8 先触れ再び
王家の沙汰が決まり、国王陛下より婚約の維持が正式に承認されて間もなく、ユーフラテスから再び先触れがなされた。
キャンベル辺境伯家のタウンハウスへ、ネモフィラの見舞いに訪れたい、と。
辺境伯家の執事は、先触れを受けるとすぐさま、当主である辺境伯と、また長男ヒューバートに報告した。
執事の報告を受けた辺境伯は、チラリとヒューバートを見た。
「ヒューバート。お前はどう思う」
その声はどうにも自信なさげで、ヒューバートに丸投げしたいという父辺境伯の弱音が如実に表れている。
ヒューバートは隣りでモジモジとする、可愛くない巨体を見上げた。
骨格がしっかりしてゴツゴツと岩のような額に鼻、頬。浅黒い肌、常に険しい目つきといった凶悪な顔立ち。
それがますます鬼のように険しく、眉間にシワが深く刻まれ、口を鹿爪らしく一文字に結んでいる。
そんなおそろしげな風貌の辺境伯は、筋骨隆々の太い腕を組み、一見、威風堂々としていた。
大変朗らかで人情味・男気溢れる、貴族とは思えぬ好人物である辺境伯なのだが、外見はまさに鬼将軍といった出で立ちで、あまり容姿を気にすることもないヒューバートではあるが、父辺境伯を見ていると、「私も将来こうなるのか……」と遠い目をしたくなることがある。
現在十三歳とまだまだ少年のヒューバートではあるが、父辺境伯の若い頃に似ていると、辺境伯騎士団所属の騎士達や、また辺境伯夫人である母から、専らの評判だ。
あまり嬉しくない。
そんな厳しい容貌の父辺境伯なのだが、今は震える小動物、ではなく震える巨大な熊――地球で言うと、絶滅したとされるカムチャッカオオヒグマ――のように、ヒューバートのお返事を待っている。
王家の沙汰は下されたものの、この先どうするべきなのか。
娘ネモフィラと第二王子ユーフラテスとの婚約は続行となったが、果たして言葉通り、ネモフィラが許されたと考えていいのか……。
正直なところ、辺境伯からすれば、それ以外にないと思うのだが、喜び勇んですぐさま飛びつくと、大抵の場合、嫡男ヒューバートの「待った」が入るので、父辺境伯もヒューバートに伺いを立てるのである。父辺境伯もそこは学習している。
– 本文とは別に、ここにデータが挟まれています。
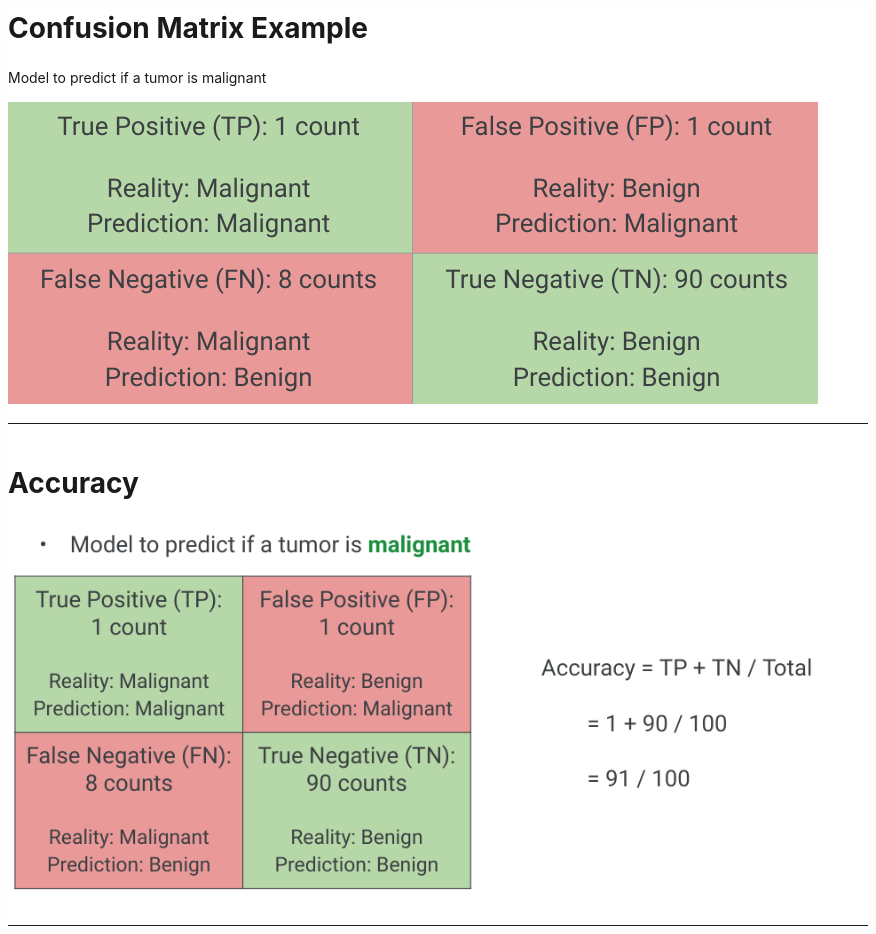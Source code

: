 
# Confusion Matrix Example

Model to predict if a tumor is malignant

![center](res/confusion_matrix_tumor2.png)



---

# Accuracy

![center](res/confusion_matrix_tumor_accuracy.png)



---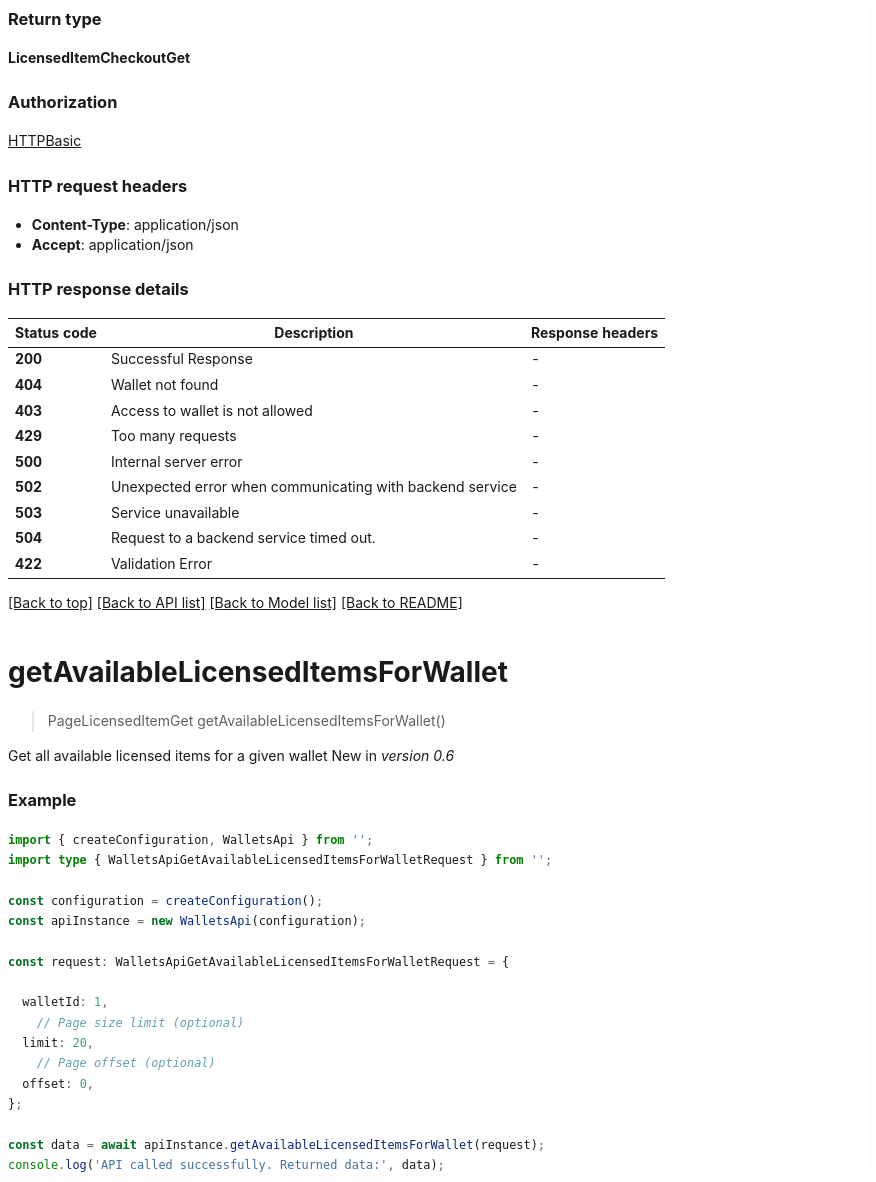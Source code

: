 
### Return type

**LicensedItemCheckoutGet**

### Authorization

[HTTPBasic](README.md#HTTPBasic)

### HTTP request headers

 - **Content-Type**: application/json
 - **Accept**: application/json


### HTTP response details
| Status code | Description | Response headers |
|-------------|-------------|------------------|
**200** | Successful Response |  -  |
**404** | Wallet not found |  -  |
**403** | Access to wallet is not allowed |  -  |
**429** | Too many requests |  -  |
**500** | Internal server error |  -  |
**502** | Unexpected error when communicating with backend service |  -  |
**503** | Service unavailable |  -  |
**504** | Request to a backend service timed out. |  -  |
**422** | Validation Error |  -  |

[[Back to top]](#) [[Back to API list]](README.md#documentation-for-api-endpoints) [[Back to Model list]](README.md#documentation-for-models) [[Back to README]](README.md)

# **getAvailableLicensedItemsForWallet**
> PageLicensedItemGet getAvailableLicensedItemsForWallet()

Get all available licensed items for a given wallet  New in *version 0.6*

### Example


```typescript
import { createConfiguration, WalletsApi } from '';
import type { WalletsApiGetAvailableLicensedItemsForWalletRequest } from '';

const configuration = createConfiguration();
const apiInstance = new WalletsApi(configuration);

const request: WalletsApiGetAvailableLicensedItemsForWalletRequest = {
  
  walletId: 1,
    // Page size limit (optional)
  limit: 20,
    // Page offset (optional)
  offset: 0,
};

const data = await apiInstance.getAvailableLicensedItemsForWallet(request);
console.log('API called successfully. Returned data:', data);
```
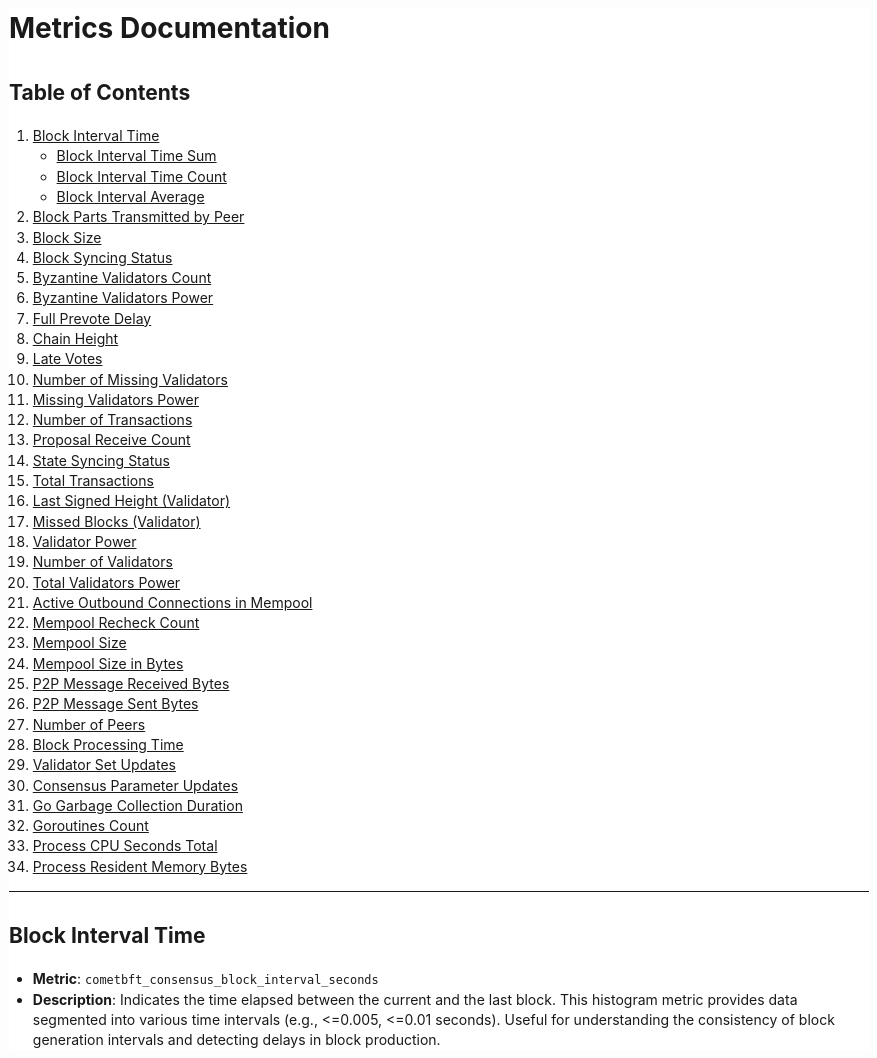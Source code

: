 # Metrics Documentation

## Table of Contents
1. [Block Interval Time](#block-interval-time)
    - [Block Interval Time Sum](#block-interval-time-sum)
    - [Block Interval Time Count](#block-interval-time-count)
    - [Block Interval Average](#block-interval-average)
2. [Block Parts Transmitted by Peer](#block-parts-transmitted-by-peer)
3. [Block Size](#block-size)
4. [Block Syncing Status](#block-syncing-status)
5. [Byzantine Validators Count](#byzantine-validators-count)
6. [Byzantine Validators Power](#byzantine-validators-power)
7. [Full Prevote Delay](#full-prevote-delay)
8. [Chain Height](#chain-height)
9. [Late Votes](#late-votes)
10. [Number of Missing Validators](#number-of-missing-validators)
11. [Missing Validators Power](#missing-validators-power)
12. [Number of Transactions](#number-of-transactions)
13. [Proposal Receive Count](#proposal-receive-count)
14. [State Syncing Status](#state-syncing-status)
15. [Total Transactions](#total-transactions)
16. [Last Signed Height (Validator)](#last-signed-height-validator)
17. [Missed Blocks (Validator)](#missed-blocks-validator)
18. [Validator Power](#validator-power)
19. [Number of Validators](#number-of-validators)
20. [Total Validators Power](#total-validators-power)
21. [Active Outbound Connections in Mempool](#active-outbound-connections-in-mempool)
22. [Mempool Recheck Count](#mempool-recheck-count)
23. [Mempool Size](#mempool-size)
24. [Mempool Size in Bytes](#mempool-size-in-bytes)
25. [P2P Message Received Bytes](#p2p-message-received-bytes)
26. [P2P Message Sent Bytes](#p2p-message-sent-bytes)
27. [Number of Peers](#number-of-peers)
28. [Block Processing Time](#block-processing-time)
29. [Validator Set Updates](#validator-set-updates)
30. [Consensus Parameter Updates](#consensus-parameter-updates)
31. [Go Garbage Collection Duration](#go-garbage-collection-duration)
32. [Goroutines Count](#goroutines-count)
33. [Process CPU Seconds Total](#process-cpu-seconds-total)
34. [Process Resident Memory Bytes](#process-resident-memory-bytes)

______________________________________

## Block Interval Time
- **Metric**: `cometbft_consensus_block_interval_seconds`
- **Description**: Indicates the time elapsed between the current and the last block. This histogram metric provides data segmented into various time intervals (e.g., <=0.005, <=0.01 seconds). Useful for understanding the consistency of block generation intervals and detecting delays in block production.
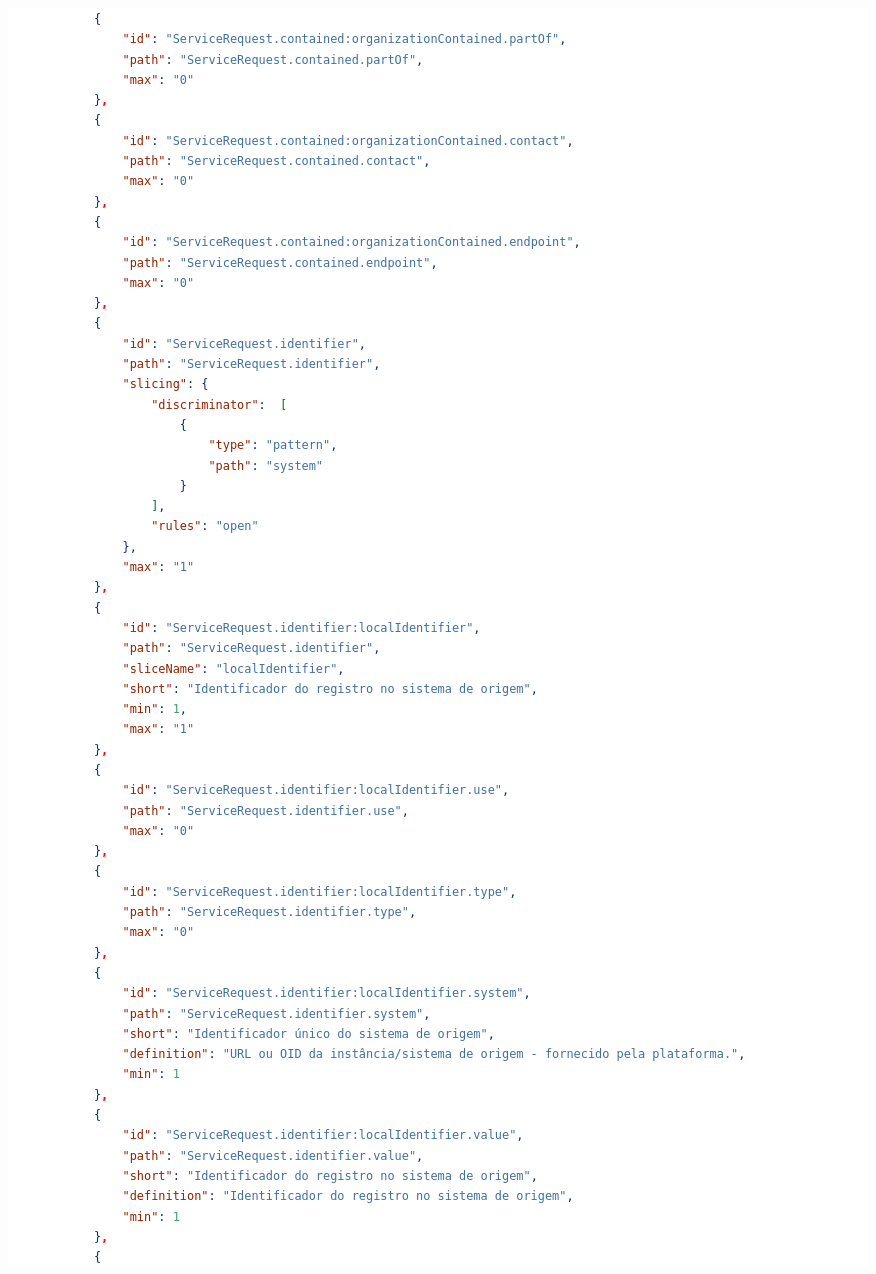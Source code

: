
 ```json
            {
                "id": "ServiceRequest.contained:organizationContained.partOf",
                "path": "ServiceRequest.contained.partOf",
                "max": "0"
            },
            {
                "id": "ServiceRequest.contained:organizationContained.contact",
                "path": "ServiceRequest.contained.contact",
                "max": "0"
            },
            {
                "id": "ServiceRequest.contained:organizationContained.endpoint",
                "path": "ServiceRequest.contained.endpoint",
                "max": "0"
            },
            {
                "id": "ServiceRequest.identifier",
                "path": "ServiceRequest.identifier",
                "slicing": {
                    "discriminator":  [
                        {
                            "type": "pattern",
                            "path": "system"
                        }
                    ],
                    "rules": "open"
                },
                "max": "1"
            },
            {
                "id": "ServiceRequest.identifier:localIdentifier",
                "path": "ServiceRequest.identifier",
                "sliceName": "localIdentifier",
                "short": "Identificador do registro no sistema de origem",
                "min": 1,
                "max": "1"
            },
            {
                "id": "ServiceRequest.identifier:localIdentifier.use",
                "path": "ServiceRequest.identifier.use",
                "max": "0"
            },
            {
                "id": "ServiceRequest.identifier:localIdentifier.type",
                "path": "ServiceRequest.identifier.type",
                "max": "0"
            },
            {
                "id": "ServiceRequest.identifier:localIdentifier.system",
                "path": "ServiceRequest.identifier.system",
                "short": "Identificador único do sistema de origem",
                "definition": "URL ou OID da instância/sistema de origem - fornecido pela plataforma.",
                "min": 1
            },
            {
                "id": "ServiceRequest.identifier:localIdentifier.value",
                "path": "ServiceRequest.identifier.value",
                "short": "Identificador do registro no sistema de origem",
                "definition": "Identificador do registro no sistema de origem",
                "min": 1
            },
            {
```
ネモフィラの残念さは父辺境伯から受け継いでいるのかもしれない。
「それは勿論、殿下を歓迎しなくてはなりませんね」
ヒューバートが微笑んで快諾すると、それまで険しい表情を崩さずヒューバートの返事を待っていた父辺境伯は、ぱっと花が咲いたかのように明るくなった。単純な人なのだ。
「ネモフィラも床上げしましたし、ネモフィラからも礼をさせましょう。ただネモフィラもまだ万全ではありませんから……」
奇妙な発言は減ったものの、どことなく様子がおかしい、とヒューバートは感じていた。
決定的な違和感はないのだが、教えもしていない史実を知っていたことや、その直後に寝込んだこと――運動不足と美食過多のため、体調管理は元々出来ていないが――も考慮すると、据え置くわけにはいかない。
「殿下とネモフィラのお茶の場には、私も同席しましょう」
「うむ。あの子も病み上がりだ。お前が助けてやれ」
父辺境伯はすっかり安心しきって頷いている。ヒューバートは苦笑した。
「婚約者同士の逢瀬に野暮なことをしたくはないのですが」
ユーフラテスはようやく、待ち望んだネモフィラとの対面が叶うのだ。自分はさぞかし邪魔だろうな、とヒューバートはユーフラテスに少し申し訳なく思った。